The Seine, which was of a yellowish colour, almost reached the platforms of the bridges. A cool breath of air issued from it. Frederick inhaled it with his utmost energy, drinking in this good air of Paris, which seems to contain the effluvia of love and the emanations of the intellect. He was touched with emotion at the first glimpse of a hackney-coach. He gazed with delight on the thresholds of the wine-merchants' shops garnished with straw, on the shoe-blacks with their boxes, on the lads who sold groceries as they shook their coffee-burners. Women hurried along at a jog-trot with umbrellas over their heads. He bent forward to try whether he could distinguish their faces—chance might have led Madame Arnoux to come out.

The shops displayed their wares. The crowd grew denser; the noise in the streets grew louder. After passing the Quai Saint-Bernard, the Quai de la Tournelle, and the Quai Montebello, they drove along the Quai Napoléon. He was anxious to see the windows there; but they were too far away from him. Then they once more crossed the Seine over the Pont-Neuf, and descended in the direction of the Louvre; and, having traversed the Rues Saint-Honoré, Croix des Petits-Champs, and Du Bouloi, he reached the Rue Coq-Héron, and entered the courtyard of the hotel.
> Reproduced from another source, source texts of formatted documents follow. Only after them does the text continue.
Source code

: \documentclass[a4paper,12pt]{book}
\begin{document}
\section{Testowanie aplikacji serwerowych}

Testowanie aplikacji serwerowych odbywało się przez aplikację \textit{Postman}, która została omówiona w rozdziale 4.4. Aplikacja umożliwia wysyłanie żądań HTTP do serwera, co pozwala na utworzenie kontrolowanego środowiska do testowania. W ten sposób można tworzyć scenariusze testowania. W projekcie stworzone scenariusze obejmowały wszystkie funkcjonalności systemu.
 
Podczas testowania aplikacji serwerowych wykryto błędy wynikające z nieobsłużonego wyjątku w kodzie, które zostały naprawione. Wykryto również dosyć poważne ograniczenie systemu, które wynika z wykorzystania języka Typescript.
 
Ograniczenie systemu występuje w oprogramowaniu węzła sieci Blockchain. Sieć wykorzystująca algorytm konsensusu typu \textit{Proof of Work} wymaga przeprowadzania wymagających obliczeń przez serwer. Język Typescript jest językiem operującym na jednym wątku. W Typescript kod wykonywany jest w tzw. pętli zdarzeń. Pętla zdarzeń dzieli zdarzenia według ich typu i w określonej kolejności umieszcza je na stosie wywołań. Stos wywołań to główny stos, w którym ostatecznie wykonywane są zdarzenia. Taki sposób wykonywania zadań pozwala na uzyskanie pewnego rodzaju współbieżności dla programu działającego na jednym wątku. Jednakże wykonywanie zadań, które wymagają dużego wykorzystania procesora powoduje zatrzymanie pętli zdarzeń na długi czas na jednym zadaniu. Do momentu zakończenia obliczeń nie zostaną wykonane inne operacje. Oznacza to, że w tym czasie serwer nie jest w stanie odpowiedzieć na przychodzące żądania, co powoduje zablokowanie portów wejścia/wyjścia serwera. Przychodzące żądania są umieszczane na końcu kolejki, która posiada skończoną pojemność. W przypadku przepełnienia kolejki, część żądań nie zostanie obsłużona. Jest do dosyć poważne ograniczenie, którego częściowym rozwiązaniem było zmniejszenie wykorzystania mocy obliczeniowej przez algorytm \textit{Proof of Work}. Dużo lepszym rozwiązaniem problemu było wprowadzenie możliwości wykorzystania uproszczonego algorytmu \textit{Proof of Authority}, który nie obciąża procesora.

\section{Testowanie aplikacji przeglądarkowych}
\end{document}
To make his enjoyment last the longer, Frederick dressed himself as slowly as possible, and even walked as far as the Boulevard Montmartre. He smiled at the thought of presently beholding once more the beloved name on the marble plate. He cast a glance upwards; there was no longer a trace of the display in the windows, the pictures, or anything else.

He hastened to the Rue de Choiseul. M. and Madame Arnoux no longer resided there, and a woman next door was keeping an eye on the porter's lodge. Frederick waited to see the porter himself. After some time he made his appearance—it was no longer the same man. He did not know their address.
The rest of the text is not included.